Problem ▸
Output the full listing exactly, character for character.
^^^^^^^^^^^^^^^^
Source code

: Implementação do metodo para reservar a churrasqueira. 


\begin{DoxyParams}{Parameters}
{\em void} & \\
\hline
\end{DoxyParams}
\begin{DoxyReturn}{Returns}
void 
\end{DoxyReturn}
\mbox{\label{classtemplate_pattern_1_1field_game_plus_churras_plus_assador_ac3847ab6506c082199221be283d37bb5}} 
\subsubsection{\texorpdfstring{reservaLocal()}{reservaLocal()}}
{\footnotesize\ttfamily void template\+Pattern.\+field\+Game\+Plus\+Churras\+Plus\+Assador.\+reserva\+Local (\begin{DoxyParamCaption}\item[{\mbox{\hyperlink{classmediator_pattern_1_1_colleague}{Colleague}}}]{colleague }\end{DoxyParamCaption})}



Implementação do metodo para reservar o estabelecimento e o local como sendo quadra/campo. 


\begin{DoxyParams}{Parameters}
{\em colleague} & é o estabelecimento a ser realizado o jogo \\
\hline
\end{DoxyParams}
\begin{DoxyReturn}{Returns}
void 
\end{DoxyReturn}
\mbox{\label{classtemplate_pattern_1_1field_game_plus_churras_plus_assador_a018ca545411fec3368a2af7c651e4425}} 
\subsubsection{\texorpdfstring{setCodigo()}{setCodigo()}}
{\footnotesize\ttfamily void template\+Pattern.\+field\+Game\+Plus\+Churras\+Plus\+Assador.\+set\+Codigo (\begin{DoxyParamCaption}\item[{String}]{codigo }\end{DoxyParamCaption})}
^^^^^^^^^^^^^^^^
Solution below ▸
Source code

: Implementação do metodo para reservar a churrasqueira. 


\begin{DoxyParams}{Parameters}
{\em void} & \\
\hline
\end{DoxyParams}
\begin{DoxyReturn}{Returns}
void 
\end{DoxyReturn}
\mbox{\label{classtemplate_pattern_1_1field_game_plus_churras_plus_assador_ac3847ab6506c082199221be283d37bb5}} 
\subsubsection{\texorpdfstring{reservaLocal()}{reservaLocal()}}
{\footnotesize\ttfamily void template\+Pattern.\+field\+Game\+Plus\+Churras\+Plus\+Assador.\+reserva\+Local (\begin{DoxyParamCaption}\item[{\mbox{\hyperlink{classmediator_pattern_1_1_colleague}{Colleague}}}]{colleague }\end{DoxyParamCaption})}



Implementação do metodo para reservar o estabelecimento e o local como sendo quadra/campo. 


\begin{DoxyParams}{Parameters}
{\em colleague} & é o estabelecimento a ser realizado o jogo \\
\hline
\end{DoxyParams}
\begin{DoxyReturn}{Returns}
void 
\end{DoxyReturn}
\mbox{\label{classtemplate_pattern_1_1field_game_plus_churras_plus_assador_a018ca545411fec3368a2af7c651e4425}} 
\subsubsection{\texorpdfstring{setCodigo()}{setCodigo()}}
{\footnotesize\ttfamily void template\+Pattern.\+field\+Game\+Plus\+Churras\+Plus\+Assador.\+set\+Codigo (\begin{DoxyParamCaption}\item[{String}]{codigo }\end{DoxyParamCaption})}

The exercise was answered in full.